WHAT IS BEING ASKED
Your output should contain every record, unchanged.

═════ LISTED ENTRIES

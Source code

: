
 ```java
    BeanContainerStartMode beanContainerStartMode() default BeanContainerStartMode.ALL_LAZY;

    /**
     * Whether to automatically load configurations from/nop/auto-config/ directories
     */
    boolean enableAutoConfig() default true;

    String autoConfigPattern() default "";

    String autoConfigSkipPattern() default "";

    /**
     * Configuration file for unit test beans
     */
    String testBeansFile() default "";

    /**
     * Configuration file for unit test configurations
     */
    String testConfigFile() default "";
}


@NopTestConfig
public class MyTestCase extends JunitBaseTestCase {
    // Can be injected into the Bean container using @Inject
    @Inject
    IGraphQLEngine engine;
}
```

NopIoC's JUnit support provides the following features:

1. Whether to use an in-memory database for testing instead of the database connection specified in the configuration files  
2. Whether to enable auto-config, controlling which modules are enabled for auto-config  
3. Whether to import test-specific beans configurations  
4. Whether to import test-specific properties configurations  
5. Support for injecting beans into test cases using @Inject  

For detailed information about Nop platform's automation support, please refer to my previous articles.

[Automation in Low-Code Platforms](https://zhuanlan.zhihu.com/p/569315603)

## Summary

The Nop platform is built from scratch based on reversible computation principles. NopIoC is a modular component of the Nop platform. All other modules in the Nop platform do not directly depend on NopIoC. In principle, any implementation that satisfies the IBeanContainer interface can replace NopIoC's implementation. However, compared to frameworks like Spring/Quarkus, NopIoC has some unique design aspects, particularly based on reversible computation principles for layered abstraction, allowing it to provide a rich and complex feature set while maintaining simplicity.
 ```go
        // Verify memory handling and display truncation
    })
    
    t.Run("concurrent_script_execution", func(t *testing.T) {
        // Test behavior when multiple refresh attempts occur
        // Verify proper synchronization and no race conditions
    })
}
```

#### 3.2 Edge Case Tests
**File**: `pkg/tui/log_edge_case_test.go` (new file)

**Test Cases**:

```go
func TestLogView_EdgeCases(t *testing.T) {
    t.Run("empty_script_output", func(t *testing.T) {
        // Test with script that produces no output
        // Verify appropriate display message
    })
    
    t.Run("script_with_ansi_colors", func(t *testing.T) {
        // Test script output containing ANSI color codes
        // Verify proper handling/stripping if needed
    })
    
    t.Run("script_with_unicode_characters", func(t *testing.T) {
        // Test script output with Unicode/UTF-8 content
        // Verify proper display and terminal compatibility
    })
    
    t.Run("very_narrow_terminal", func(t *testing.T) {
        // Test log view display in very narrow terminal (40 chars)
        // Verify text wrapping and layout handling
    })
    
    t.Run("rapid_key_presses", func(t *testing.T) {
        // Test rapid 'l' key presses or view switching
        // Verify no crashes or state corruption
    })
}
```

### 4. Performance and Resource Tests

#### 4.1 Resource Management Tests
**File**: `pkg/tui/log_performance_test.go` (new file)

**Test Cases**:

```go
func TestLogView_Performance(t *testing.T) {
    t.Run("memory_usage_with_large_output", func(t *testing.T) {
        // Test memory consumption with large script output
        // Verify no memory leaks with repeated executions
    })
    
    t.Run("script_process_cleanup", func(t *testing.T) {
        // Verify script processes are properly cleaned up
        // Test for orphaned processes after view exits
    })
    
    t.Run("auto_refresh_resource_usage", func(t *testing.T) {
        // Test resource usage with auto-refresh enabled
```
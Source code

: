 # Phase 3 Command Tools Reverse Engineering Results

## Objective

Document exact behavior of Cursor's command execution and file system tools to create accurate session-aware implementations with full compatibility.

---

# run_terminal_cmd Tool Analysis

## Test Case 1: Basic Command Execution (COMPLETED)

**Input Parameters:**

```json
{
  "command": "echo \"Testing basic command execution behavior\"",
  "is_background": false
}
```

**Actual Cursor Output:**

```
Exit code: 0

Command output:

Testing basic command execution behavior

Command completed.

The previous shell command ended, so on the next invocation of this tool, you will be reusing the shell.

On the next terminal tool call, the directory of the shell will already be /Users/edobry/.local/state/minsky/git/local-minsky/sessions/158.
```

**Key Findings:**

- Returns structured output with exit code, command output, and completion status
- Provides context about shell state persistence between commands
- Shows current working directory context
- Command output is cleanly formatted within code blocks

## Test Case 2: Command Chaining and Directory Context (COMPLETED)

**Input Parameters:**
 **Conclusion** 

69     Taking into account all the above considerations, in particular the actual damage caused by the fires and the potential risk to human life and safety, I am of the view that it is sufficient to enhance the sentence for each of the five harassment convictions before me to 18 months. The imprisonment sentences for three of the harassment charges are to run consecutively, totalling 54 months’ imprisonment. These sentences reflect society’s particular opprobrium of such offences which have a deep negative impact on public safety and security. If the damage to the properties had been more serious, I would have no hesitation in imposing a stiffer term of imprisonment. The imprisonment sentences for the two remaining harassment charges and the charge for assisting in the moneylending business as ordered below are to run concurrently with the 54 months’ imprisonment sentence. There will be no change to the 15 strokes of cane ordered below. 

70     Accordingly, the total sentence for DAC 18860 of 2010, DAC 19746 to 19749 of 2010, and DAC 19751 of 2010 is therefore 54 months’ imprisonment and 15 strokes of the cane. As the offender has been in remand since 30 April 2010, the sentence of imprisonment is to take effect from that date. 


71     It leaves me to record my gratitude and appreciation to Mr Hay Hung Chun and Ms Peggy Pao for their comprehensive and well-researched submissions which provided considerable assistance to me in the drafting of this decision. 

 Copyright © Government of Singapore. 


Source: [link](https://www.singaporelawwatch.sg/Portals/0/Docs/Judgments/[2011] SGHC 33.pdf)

══════════

ANSWER SECTION
Source code

:
 ```java
    BeanContainerStartMode beanContainerStartMode() default BeanContainerStartMode.ALL_LAZY;

    /**
     * Whether to automatically load configurations from/nop/auto-config/ directories
     */
    boolean enableAutoConfig() default true;

    String autoConfigPattern() default "";

    String autoConfigSkipPattern() default "";

    /**
     * Configuration file for unit test beans
     */
    String testBeansFile() default "";

    /**
     * Configuration file for unit test configurations
     */
    String testConfigFile() default "";
}


@NopTestConfig
public class MyTestCase extends JunitBaseTestCase {
    // Can be injected into the Bean container using @Inject
    @Inject
    IGraphQLEngine engine;
}
```

NopIoC's JUnit support provides the following features:

1. Whether to use an in-memory database for testing instead of the database connection specified in the configuration files  
2. Whether to enable auto-config, controlling which modules are enabled for auto-config  
3. Whether to import test-specific beans configurations  
4. Whether to import test-specific properties configurations  
5. Support for injecting beans into test cases using @Inject  

For detailed information about Nop platform's automation support, please refer to my previous articles.

[Automation in Low-Code Platforms](https://zhuanlan.zhihu.com/p/569315603)

## Summary

The Nop platform is built from scratch based on reversible computation principles. NopIoC is a modular component of the Nop platform. All other modules in the Nop platform do not directly depend on NopIoC. In principle, any implementation that satisfies the IBeanContainer interface can replace NopIoC's implementation. However, compared to frameworks like Spring/Quarkus, NopIoC has some unique design aspects, particularly based on reversible computation principles for layered abstraction, allowing it to provide a rich and complex feature set while maintaining simplicity.
 ```go
        // Verify memory handling and display truncation
    })
    
    t.Run("concurrent_script_execution", func(t *testing.T) {
        // Test behavior when multiple refresh attempts occur
        // Verify proper synchronization and no race conditions
    })
}
```

#### 3.2 Edge Case Tests
**File**: `pkg/tui/log_edge_case_test.go` (new file)

**Test Cases**:

```go
func TestLogView_EdgeCases(t *testing.T) {
    t.Run("empty_script_output", func(t *testing.T) {
        // Test with script that produces no output
        // Verify appropriate display message
    })
    
    t.Run("script_with_ansi_colors", func(t *testing.T) {
        // Test script output containing ANSI color codes
        // Verify proper handling/stripping if needed
    })
    
    t.Run("script_with_unicode_characters", func(t *testing.T) {
        // Test script output with Unicode/UTF-8 content
        // Verify proper display and terminal compatibility
    })
    
    t.Run("very_narrow_terminal", func(t *testing.T) {
        // Test log view display in very narrow terminal (40 chars)
        // Verify text wrapping and layout handling
    })
    
    t.Run("rapid_key_presses", func(t *testing.T) {
        // Test rapid 'l' key presses or view switching
        // Verify no crashes or state corruption
    })
}
```

### 4. Performance and Resource Tests

#### 4.1 Resource Management Tests
**File**: `pkg/tui/log_performance_test.go` (new file)

**Test Cases**:

```go
func TestLogView_Performance(t *testing.T) {
    t.Run("memory_usage_with_large_output", func(t *testing.T) {
        // Test memory consumption with large script output
        // Verify no memory leaks with repeated executions
    })
    
    t.Run("script_process_cleanup", func(t *testing.T) {
        // Verify script processes are properly cleaned up
        // Test for orphaned processes after view exits
    })
    
    t.Run("auto_refresh_resource_usage", func(t *testing.T) {
        // Test resource usage with auto-refresh enabled
```
Source code

: # Phase 3 Command Tools Reverse Engineering Results

## Objective

Document exact behavior of Cursor's command execution and file system tools to create accurate session-aware implementations with full compatibility.

---

# run_terminal_cmd Tool Analysis

## Test Case 1: Basic Command Execution (COMPLETED)

**Input Parameters:**

```json
{
  "command": "echo \"Testing basic command execution behavior\"",
  "is_background": false
}
```

**Actual Cursor Output:**

```
Exit code: 0

Command output:

Testing basic command execution behavior

Command completed.

The previous shell command ended, so on the next invocation of this tool, you will be reusing the shell.

On the next terminal tool call, the directory of the shell will already be /Users/edobry/.local/state/minsky/git/local-minsky/sessions/158.
```

**Key Findings:**

- Returns structured output with exit code, command output, and completion status
- Provides context about shell state persistence between commands
- Shows current working directory context
- Command output is cleanly formatted within code blocks

## Test Case 2: Command Chaining and Directory Context (COMPLETED)

**Input Parameters:**
 **Conclusion** 

69     Taking into account all the above considerations, in particular the actual damage caused by the fires and the potential risk to human life and safety, I am of the view that it is sufficient to enhance the sentence for each of the five harassment convictions before me to 18 months. The imprisonment sentences for three of the harassment charges are to run consecutively, totalling 54 months’ imprisonment. These sentences reflect society’s particular opprobrium of such offences which have a deep negative impact on public safety and security. If the damage to the properties had been more serious, I would have no hesitation in imposing a stiffer term of imprisonment. The imprisonment sentences for the two remaining harassment charges and the charge for assisting in the moneylending business as ordered below are to run concurrently with the 54 months’ imprisonment sentence. There will be no change to the 15 strokes of cane ordered below. 

70     Accordingly, the total sentence for DAC 18860 of 2010, DAC 19746 to 19749 of 2010, and DAC 19751 of 2010 is therefore 54 months’ imprisonment and 15 strokes of the cane. As the offender has been in remand since 30 April 2010, the sentence of imprisonment is to take effect from that date. 


71     It leaves me to record my gratitude and appreciation to Mr Hay Hung Chun and Ms Peggy Pao for their comprehensive and well-researched submissions which provided considerable assistance to me in the drafting of this decision. 

 Copyright © Government of Singapore. 


Source: [link](https://www.singaporelawwatch.sg/Portals/0/Docs/Judgments/[2011] SGHC 33.pdf)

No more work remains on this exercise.